Regulation of histone methylation

组蛋白甲基化的调控

• 批准号: 262102-2013
• 负责人: Howe, LeAnn
• 金额: $ 2.62万
• 依托单位: University of British Columbia
• 依托单位国家: 加拿大
• 项目类别: Discovery Grants Program - Individual
• 财政年份: 2015
• 资助国家: 加拿大
• 起止时间: 2015-01-01 至 2016-12-31
• 项目状态: 已结题
• 来源: https://www.nserc-crsng.gc.ca/ase-oro/Details-Detailles_eng.asp?id=571238
• 关键词: Regulation; histone; methylation

In eukaryotes DNA is packaged into chromatin, a nucleoprotein structure consisting of DNA, histones, and non-histone proteins. Chromatin is important for the fidelity of gene expression and its structure can be regulated by the addition of post-translational modifications (PTMs) to histones. One such modification, methylation of histone H3 at lysine 36, is targeted to active genes by the passage of RNA polymerase II, and this PTM is arguably the most recognized hallmark of productive transcription in all eukaryotes. However, despite over a decade worth of research into the mechanisms behind the establishment and function of H3K36 methylation, there is surprisingly little known about how this modification is removed following gene repression. The research proposed in this application will reveal the enzymes and pathways involved in removal of H3K36 methylation during gene repression. We will use S. cerevisiae as a model organism due to the excellent conservation of genes involved in regulation of H3K36 methylation between yeast and other eukaryotes, and the genetic tractability of this model organism. The techniques used include ChIP (chromatin immunoprecipitation), qPCR (quantitative polymerase chain reaction), library preparation for deep sequencing, bioinformatics, protein purification, enzyme kinetics, and yeast genetics, and thus students supported by my NSERC grant will learn a diverse set of skills that are highly sought after in multiple fields of life science research.

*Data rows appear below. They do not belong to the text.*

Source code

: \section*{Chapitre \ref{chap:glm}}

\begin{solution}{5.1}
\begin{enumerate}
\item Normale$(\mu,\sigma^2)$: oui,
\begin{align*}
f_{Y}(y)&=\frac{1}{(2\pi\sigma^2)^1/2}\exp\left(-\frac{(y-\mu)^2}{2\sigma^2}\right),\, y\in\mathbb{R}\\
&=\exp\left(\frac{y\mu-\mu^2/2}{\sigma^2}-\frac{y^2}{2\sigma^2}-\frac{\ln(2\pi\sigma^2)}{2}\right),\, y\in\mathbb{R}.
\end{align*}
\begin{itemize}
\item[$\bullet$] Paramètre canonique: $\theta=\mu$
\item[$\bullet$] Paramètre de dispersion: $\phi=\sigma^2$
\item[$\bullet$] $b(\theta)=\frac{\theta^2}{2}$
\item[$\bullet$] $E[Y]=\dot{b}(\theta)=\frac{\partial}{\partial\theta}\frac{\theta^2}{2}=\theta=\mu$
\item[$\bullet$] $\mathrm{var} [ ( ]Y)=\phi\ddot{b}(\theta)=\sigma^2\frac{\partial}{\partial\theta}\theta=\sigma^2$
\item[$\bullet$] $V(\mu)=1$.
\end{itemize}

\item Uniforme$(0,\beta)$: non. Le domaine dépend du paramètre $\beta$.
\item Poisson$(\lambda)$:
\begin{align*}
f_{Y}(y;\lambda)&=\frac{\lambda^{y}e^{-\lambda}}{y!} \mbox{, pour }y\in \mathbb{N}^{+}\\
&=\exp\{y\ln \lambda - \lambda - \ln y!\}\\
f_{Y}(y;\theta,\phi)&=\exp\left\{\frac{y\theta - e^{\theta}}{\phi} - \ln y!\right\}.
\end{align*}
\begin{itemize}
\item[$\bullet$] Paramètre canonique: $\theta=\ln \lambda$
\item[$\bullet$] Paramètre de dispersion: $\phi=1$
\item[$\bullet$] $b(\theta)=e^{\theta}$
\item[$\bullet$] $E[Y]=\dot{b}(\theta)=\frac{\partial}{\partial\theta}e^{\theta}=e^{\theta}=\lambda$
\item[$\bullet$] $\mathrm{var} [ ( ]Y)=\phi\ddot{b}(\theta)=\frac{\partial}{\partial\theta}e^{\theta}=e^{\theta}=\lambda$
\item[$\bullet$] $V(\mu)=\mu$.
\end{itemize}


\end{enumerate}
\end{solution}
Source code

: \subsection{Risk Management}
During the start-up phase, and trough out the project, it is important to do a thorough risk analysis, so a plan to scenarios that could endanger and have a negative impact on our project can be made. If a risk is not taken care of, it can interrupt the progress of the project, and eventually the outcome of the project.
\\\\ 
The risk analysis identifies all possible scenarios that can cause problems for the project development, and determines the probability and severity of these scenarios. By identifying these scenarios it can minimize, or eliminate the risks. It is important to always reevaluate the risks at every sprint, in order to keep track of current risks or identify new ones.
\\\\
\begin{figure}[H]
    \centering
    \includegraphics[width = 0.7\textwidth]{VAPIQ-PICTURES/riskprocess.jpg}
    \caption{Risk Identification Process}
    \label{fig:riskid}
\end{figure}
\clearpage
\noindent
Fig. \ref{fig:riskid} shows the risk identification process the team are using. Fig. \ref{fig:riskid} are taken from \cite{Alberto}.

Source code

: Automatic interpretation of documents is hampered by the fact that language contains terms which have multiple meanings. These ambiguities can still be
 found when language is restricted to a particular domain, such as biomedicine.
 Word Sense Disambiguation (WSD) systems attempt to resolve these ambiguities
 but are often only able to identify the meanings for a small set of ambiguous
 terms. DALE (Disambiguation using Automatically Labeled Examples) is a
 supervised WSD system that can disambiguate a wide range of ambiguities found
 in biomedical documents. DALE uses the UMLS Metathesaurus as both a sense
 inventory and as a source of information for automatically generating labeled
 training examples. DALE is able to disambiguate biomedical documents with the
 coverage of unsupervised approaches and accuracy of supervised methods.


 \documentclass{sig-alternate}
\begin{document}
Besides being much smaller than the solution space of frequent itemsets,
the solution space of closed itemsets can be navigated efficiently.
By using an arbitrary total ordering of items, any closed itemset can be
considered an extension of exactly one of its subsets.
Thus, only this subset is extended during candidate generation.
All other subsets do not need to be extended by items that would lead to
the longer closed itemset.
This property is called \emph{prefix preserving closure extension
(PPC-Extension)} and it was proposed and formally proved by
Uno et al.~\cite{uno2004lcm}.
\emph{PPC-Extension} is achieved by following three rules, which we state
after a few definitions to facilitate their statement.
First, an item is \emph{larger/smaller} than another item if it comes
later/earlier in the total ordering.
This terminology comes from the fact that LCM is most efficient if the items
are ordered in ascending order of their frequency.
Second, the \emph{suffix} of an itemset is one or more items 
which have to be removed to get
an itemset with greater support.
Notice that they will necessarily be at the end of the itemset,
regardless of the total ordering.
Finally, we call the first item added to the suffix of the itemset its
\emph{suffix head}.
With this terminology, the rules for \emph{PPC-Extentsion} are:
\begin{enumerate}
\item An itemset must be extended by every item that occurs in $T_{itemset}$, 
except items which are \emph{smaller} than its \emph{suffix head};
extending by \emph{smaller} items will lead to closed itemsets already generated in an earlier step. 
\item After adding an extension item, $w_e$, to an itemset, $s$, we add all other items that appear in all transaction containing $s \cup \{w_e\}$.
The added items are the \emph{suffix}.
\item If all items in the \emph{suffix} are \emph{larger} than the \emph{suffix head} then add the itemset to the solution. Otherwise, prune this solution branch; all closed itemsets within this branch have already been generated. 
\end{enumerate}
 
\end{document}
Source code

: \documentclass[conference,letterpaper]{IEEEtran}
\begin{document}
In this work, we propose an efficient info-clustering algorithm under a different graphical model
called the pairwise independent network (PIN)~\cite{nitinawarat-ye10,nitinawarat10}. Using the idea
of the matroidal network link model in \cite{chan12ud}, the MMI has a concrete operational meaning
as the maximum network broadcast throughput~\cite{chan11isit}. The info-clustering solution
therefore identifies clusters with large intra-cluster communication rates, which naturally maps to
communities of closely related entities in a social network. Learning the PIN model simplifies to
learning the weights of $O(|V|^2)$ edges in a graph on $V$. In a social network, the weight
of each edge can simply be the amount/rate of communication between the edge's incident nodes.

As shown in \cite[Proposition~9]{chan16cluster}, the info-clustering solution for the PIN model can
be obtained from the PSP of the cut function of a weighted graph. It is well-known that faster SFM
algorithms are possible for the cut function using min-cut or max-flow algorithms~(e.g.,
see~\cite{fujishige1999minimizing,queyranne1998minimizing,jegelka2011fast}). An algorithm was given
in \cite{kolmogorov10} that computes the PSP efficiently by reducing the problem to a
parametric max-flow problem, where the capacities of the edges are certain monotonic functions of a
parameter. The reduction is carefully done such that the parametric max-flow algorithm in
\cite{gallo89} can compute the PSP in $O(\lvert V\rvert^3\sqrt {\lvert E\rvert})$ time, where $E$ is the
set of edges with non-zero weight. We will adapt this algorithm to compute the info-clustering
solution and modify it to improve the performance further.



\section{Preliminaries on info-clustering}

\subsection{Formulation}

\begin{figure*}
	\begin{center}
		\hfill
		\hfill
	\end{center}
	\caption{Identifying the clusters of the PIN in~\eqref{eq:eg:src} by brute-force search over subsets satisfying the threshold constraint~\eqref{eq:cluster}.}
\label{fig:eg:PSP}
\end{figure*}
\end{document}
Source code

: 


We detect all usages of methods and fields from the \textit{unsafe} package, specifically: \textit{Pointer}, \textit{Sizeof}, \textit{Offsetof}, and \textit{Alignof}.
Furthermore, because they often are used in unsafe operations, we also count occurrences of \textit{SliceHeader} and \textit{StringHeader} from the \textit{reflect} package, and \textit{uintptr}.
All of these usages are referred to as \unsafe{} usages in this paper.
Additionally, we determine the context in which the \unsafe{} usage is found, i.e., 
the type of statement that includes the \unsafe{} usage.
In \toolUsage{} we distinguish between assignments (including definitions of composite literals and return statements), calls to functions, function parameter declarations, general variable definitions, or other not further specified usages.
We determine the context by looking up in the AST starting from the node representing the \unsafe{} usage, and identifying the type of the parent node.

在真核生物中，DNA 被包装成染色质，这是一种由 DNA、组蛋白和非组蛋白组成的核蛋白结构。 染色质对于基因表达的保真度非常重要，其结构可以通过向组蛋白添加翻译后修饰 (PTM) 来调节。 其中一种修饰是组蛋白 H3 在赖氨酸 36 处的甲基化，通过 RNA 聚合酶 II 的通道靶向活性基因，并且这种 PTM 可以说是所有真核生物中最受认可的高效转录标志。 然而，尽管对 H3K36 甲基化的建立和功能背后的机制进行了十多年的研究，但令人惊讶的是，人们对基因抑制后如何消除这种修饰知之甚少。 本申请中提出的研究将揭示基因抑制过程中参与去除 H3K36 甲基化的酶和途径。 我们将使用酿酒酵母作为模式生物，因为酵母和其他真核生物之间涉及 H3K36 甲基化调节的基因具有出色的保守性，并且该模式生物的遗传易处理性。 使用的技术包括 ChIP（染色质免疫沉淀）、qPCR（定量聚合酶链式反应）、深度测序文库制备、生物信息学、蛋白质纯化、酶动力学和酵母遗传学，因此，由我的 NSERC 资助支持的学生将学习各种不同的技术在生命科学研究的多个领域中备受追捧的技能。